=== Begin Enclosure ===

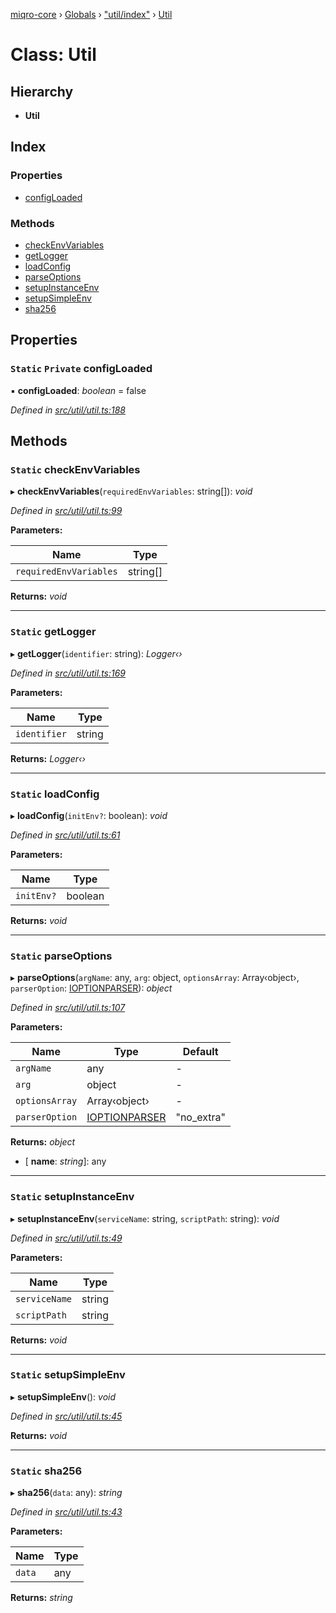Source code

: [miqro-core](../README.md) › [Globals](../globals.md) › ["util/index"](../modules/_util_index_.md) › [Util](_util_index_.util.md)

# Class: Util

## Hierarchy

* **Util**

## Index

### Properties

* [configLoaded](_util_index_.util.md#static-private-configloaded)

### Methods

* [checkEnvVariables](_util_index_.util.md#static-checkenvvariables)
* [getLogger](_util_index_.util.md#static-getlogger)
* [loadConfig](_util_index_.util.md#static-loadconfig)
* [parseOptions](_util_index_.util.md#static-parseoptions)
* [setupInstanceEnv](_util_index_.util.md#static-setupinstanceenv)
* [setupSimpleEnv](_util_index_.util.md#static-setupsimpleenv)
* [sha256](_util_index_.util.md#static-sha256)

## Properties

### `Static` `Private` configLoaded

▪ **configLoaded**: *boolean* = false

*Defined in [src/util/util.ts:188](https://github.com/claukers/miqro-core/blob/d98b47c/src/util/util.ts#L188)*

## Methods

### `Static` checkEnvVariables

▸ **checkEnvVariables**(`requiredEnvVariables`: string[]): *void*

*Defined in [src/util/util.ts:99](https://github.com/claukers/miqro-core/blob/d98b47c/src/util/util.ts#L99)*

**Parameters:**

Name | Type |
------ | ------ |
`requiredEnvVariables` | string[] |

**Returns:** *void*

___

### `Static` getLogger

▸ **getLogger**(`identifier`: string): *Logger‹›*

*Defined in [src/util/util.ts:169](https://github.com/claukers/miqro-core/blob/d98b47c/src/util/util.ts#L169)*

**Parameters:**

Name | Type |
------ | ------ |
`identifier` | string |

**Returns:** *Logger‹›*

___

### `Static` loadConfig

▸ **loadConfig**(`initEnv?`: boolean): *void*

*Defined in [src/util/util.ts:61](https://github.com/claukers/miqro-core/blob/d98b47c/src/util/util.ts#L61)*

**Parameters:**

Name | Type |
------ | ------ |
`initEnv?` | boolean |

**Returns:** *void*

___

### `Static` parseOptions

▸ **parseOptions**(`argName`: any, `arg`: object, `optionsArray`: Array‹object›, `parserOption`: [IOPTIONPARSER](../modules/_util_util_.md#ioptionparser)): *object*

*Defined in [src/util/util.ts:107](https://github.com/claukers/miqro-core/blob/d98b47c/src/util/util.ts#L107)*

**Parameters:**

Name | Type | Default |
------ | ------ | ------ |
`argName` | any | - |
`arg` | object | - |
`optionsArray` | Array‹object› | - |
`parserOption` | [IOPTIONPARSER](../modules/_util_util_.md#ioptionparser) | "no_extra" |

**Returns:** *object*

* \[ **name**: *string*\]: any

___

### `Static` setupInstanceEnv

▸ **setupInstanceEnv**(`serviceName`: string, `scriptPath`: string): *void*

*Defined in [src/util/util.ts:49](https://github.com/claukers/miqro-core/blob/d98b47c/src/util/util.ts#L49)*

**Parameters:**

Name | Type |
------ | ------ |
`serviceName` | string |
`scriptPath` | string |

**Returns:** *void*

___

### `Static` setupSimpleEnv

▸ **setupSimpleEnv**(): *void*

*Defined in [src/util/util.ts:45](https://github.com/claukers/miqro-core/blob/d98b47c/src/util/util.ts#L45)*

**Returns:** *void*

___

### `Static` sha256

▸ **sha256**(`data`: any): *string*

*Defined in [src/util/util.ts:43](https://github.com/claukers/miqro-core/blob/d98b47c/src/util/util.ts#L43)*

**Parameters:**

Name | Type |
------ | ------ |
`data` | any |

**Returns:** *string*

=== End Enclosure ===

*WHAT YOU HAVE TO DO*
Would you set down each line of the listing above exactly, apart from the pictures?

*FINISHED EXERCISE*
Source code

: [miqro-core](../README.md) › [Globals](../globals.md) › ["util/index"](../modules/_util_index_.md) › [Util](_util_index_.util.md)

# Class: Util

## Hierarchy

* **Util**

## Index

### Properties

* [configLoaded](_util_index_.util.md#static-private-configloaded)

### Methods

* [checkEnvVariables](_util_index_.util.md#static-checkenvvariables)
* [getLogger](_util_index_.util.md#static-getlogger)
* [loadConfig](_util_index_.util.md#static-loadconfig)
* [parseOptions](_util_index_.util.md#static-parseoptions)
* [setupInstanceEnv](_util_index_.util.md#static-setupinstanceenv)
* [setupSimpleEnv](_util_index_.util.md#static-setupsimpleenv)
* [sha256](_util_index_.util.md#static-sha256)

## Properties

### `Static` `Private` configLoaded

▪ **configLoaded**: *boolean* = false

*Defined in [src/util/util.ts:188](https://github.com/claukers/miqro-core/blob/d98b47c/src/util/util.ts#L188)*

## Methods

### `Static` checkEnvVariables

▸ **checkEnvVariables**(`requiredEnvVariables`: string[]): *void*

*Defined in [src/util/util.ts:99](https://github.com/claukers/miqro-core/blob/d98b47c/src/util/util.ts#L99)*

**Parameters:**

Name | Type |
------ | ------ |
`requiredEnvVariables` | string[] |

**Returns:** *void*

___

### `Static` getLogger

▸ **getLogger**(`identifier`: string): *Logger‹›*

*Defined in [src/util/util.ts:169](https://github.com/claukers/miqro-core/blob/d98b47c/src/util/util.ts#L169)*

**Parameters:**

Name | Type |
------ | ------ |
`identifier` | string |

**Returns:** *Logger‹›*

___

### `Static` loadConfig

▸ **loadConfig**(`initEnv?`: boolean): *void*

*Defined in [src/util/util.ts:61](https://github.com/claukers/miqro-core/blob/d98b47c/src/util/util.ts#L61)*

**Parameters:**

Name | Type |
------ | ------ |
`initEnv?` | boolean |

**Returns:** *void*

___

### `Static` parseOptions

▸ **parseOptions**(`argName`: any, `arg`: object, `optionsArray`: Array‹object›, `parserOption`: [IOPTIONPARSER](../modules/_util_util_.md#ioptionparser)): *object*

*Defined in [src/util/util.ts:107](https://github.com/claukers/miqro-core/blob/d98b47c/src/util/util.ts#L107)*

**Parameters:**

Name | Type | Default |
------ | ------ | ------ |
`argName` | any | - |
`arg` | object | - |
`optionsArray` | Array‹object› | - |
`parserOption` | [IOPTIONPARSER](../modules/_util_util_.md#ioptionparser) | "no_extra" |

**Returns:** *object*

* \[ **name**: *string*\]: any

___

### `Static` setupInstanceEnv

▸ **setupInstanceEnv**(`serviceName`: string, `scriptPath`: string): *void*

*Defined in [src/util/util.ts:49](https://github.com/claukers/miqro-core/blob/d98b47c/src/util/util.ts#L49)*

**Parameters:**

Name | Type |
------ | ------ |
`serviceName` | string |
`scriptPath` | string |

**Returns:** *void*

___

### `Static` setupSimpleEnv

▸ **setupSimpleEnv**(): *void*

*Defined in [src/util/util.ts:45](https://github.com/claukers/miqro-core/blob/d98b47c/src/util/util.ts#L45)*

**Returns:** *void*

___

### `Static` sha256

▸ **sha256**(`data`: any): *string*

*Defined in [src/util/util.ts:43](https://github.com/claukers/miqro-core/blob/d98b47c/src/util/util.ts#L43)*

**Parameters:**

Name | Type |
------ | ------ |
`data` | any |

**Returns:** *string*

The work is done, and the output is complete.